Describe the postwar cultural boom in America
What will be an ideal response?
After a half century of war, people needed to process their experiences, leading to a postwar boom in the arts. In true existential fashion, artists needed to express the emotional and psychological consequences from seemingly chaotic brutality, as well as the theoretical advances in physics that called into question the nature of existence. These artistic explorations lead to many innovations in the arts. Many American artists, such as the composer John Cage, embraced the nature of chaos, basing their works on elements of chance and randomness.

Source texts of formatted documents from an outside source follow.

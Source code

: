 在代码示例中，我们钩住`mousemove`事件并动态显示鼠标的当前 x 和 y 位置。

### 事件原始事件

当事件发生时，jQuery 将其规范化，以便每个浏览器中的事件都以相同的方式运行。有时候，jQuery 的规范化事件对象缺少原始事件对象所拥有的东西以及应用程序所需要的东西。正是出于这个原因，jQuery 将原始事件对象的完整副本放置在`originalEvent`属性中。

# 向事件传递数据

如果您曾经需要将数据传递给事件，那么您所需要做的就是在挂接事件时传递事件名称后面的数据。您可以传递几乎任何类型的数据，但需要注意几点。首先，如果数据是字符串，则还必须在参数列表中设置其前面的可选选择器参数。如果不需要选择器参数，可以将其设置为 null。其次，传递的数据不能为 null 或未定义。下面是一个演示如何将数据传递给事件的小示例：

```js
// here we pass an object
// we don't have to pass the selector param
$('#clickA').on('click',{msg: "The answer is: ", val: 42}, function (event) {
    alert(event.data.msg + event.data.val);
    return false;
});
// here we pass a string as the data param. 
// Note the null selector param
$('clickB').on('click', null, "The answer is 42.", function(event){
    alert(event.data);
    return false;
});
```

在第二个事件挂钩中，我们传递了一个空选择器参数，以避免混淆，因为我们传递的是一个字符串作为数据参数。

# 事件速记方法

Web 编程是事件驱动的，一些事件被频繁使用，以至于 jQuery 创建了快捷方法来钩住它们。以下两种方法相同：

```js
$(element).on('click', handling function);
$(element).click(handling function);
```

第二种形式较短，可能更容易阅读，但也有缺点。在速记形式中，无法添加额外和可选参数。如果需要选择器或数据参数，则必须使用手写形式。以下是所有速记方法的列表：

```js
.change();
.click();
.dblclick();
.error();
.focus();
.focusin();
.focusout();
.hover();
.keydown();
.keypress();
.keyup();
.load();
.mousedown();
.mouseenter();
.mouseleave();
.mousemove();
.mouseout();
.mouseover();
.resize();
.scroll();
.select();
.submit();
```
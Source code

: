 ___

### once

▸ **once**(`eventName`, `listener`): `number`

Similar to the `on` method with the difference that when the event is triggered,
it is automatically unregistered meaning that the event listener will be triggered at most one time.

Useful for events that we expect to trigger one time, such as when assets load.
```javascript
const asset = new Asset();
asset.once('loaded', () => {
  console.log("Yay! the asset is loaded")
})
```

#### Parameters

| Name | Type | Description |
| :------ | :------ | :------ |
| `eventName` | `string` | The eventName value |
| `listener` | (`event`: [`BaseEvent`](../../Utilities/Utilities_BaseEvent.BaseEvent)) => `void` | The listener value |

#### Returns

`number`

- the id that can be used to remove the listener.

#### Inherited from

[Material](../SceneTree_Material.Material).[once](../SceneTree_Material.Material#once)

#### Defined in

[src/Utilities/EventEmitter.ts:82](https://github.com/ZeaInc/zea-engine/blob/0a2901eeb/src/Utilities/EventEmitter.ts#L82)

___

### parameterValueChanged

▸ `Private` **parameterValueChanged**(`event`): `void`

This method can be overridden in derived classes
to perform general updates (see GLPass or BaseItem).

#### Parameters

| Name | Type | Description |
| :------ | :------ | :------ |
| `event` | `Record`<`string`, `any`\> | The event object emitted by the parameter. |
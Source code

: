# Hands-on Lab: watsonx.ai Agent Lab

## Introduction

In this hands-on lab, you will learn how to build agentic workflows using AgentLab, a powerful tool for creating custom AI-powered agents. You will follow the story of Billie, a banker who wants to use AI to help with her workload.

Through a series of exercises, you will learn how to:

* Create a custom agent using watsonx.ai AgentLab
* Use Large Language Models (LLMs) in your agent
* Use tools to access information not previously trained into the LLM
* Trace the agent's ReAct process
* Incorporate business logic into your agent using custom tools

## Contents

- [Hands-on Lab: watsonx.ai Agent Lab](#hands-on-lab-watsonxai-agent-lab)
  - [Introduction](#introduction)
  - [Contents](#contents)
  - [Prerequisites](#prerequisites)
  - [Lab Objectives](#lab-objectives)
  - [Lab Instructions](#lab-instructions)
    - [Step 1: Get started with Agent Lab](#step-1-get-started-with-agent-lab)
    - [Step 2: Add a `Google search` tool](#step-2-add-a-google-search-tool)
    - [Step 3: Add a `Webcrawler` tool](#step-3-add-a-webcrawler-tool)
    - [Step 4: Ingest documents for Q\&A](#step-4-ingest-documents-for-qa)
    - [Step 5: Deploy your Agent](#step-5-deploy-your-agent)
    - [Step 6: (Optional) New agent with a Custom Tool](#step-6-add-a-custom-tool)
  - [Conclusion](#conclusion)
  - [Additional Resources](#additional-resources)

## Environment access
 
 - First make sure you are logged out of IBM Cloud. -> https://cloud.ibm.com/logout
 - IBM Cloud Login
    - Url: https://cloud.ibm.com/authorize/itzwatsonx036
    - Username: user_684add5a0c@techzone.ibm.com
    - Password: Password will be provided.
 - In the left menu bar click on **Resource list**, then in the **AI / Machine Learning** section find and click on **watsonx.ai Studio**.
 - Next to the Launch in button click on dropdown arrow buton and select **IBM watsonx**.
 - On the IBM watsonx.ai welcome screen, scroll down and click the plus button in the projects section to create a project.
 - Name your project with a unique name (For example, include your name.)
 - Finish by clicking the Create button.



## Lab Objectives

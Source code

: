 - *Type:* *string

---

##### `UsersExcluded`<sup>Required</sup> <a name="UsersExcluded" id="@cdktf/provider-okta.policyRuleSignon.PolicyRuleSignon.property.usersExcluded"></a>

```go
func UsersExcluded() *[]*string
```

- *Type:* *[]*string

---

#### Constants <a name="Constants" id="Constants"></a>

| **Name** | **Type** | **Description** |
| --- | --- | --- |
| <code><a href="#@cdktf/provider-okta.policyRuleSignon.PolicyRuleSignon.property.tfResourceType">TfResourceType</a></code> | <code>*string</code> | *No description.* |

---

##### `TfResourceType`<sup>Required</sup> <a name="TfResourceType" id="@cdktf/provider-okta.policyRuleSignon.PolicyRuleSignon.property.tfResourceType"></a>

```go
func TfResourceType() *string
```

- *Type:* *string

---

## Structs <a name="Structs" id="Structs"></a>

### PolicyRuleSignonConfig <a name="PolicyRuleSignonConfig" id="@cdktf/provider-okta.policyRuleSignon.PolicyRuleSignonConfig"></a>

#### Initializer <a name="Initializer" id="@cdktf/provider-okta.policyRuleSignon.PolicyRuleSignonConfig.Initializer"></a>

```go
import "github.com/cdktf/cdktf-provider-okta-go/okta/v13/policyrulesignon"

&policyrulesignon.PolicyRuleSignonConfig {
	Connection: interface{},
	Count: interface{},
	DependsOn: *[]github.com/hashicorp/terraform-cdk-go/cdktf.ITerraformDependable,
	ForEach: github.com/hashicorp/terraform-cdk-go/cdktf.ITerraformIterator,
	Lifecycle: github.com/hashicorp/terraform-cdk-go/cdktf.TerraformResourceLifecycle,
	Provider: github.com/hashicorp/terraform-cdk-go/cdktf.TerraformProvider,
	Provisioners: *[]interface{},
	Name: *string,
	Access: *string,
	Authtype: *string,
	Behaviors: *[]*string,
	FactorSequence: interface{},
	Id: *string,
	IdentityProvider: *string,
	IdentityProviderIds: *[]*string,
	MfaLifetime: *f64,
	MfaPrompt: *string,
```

In America, abstract expressionism embraced the role of chance with existential fervor; it also seemed resonant of the quantum physicist's description of the universe as a series of continuously shifting random patterns. The style ushered in the so-called heroic age of American painting. Jackson Pollock, with his unique style of action painting, said "It seems to me," he observed, "that the modern painter cannot express his age, the airplane, the atom bomb, the radio, in the old forms of the Renaissance or of any other past culture. Each age finds its own technique."
Further, as capitalism continued to emerge as a dominating force in American culture, architecture began to reflect its effects. International style skyscrapers became symbols of corporate wealth and modern technocracy. They reflected the materialism of the twentieth century as powerfully as the Gothic cathedral summed up the spirituality of the High Middle Ages.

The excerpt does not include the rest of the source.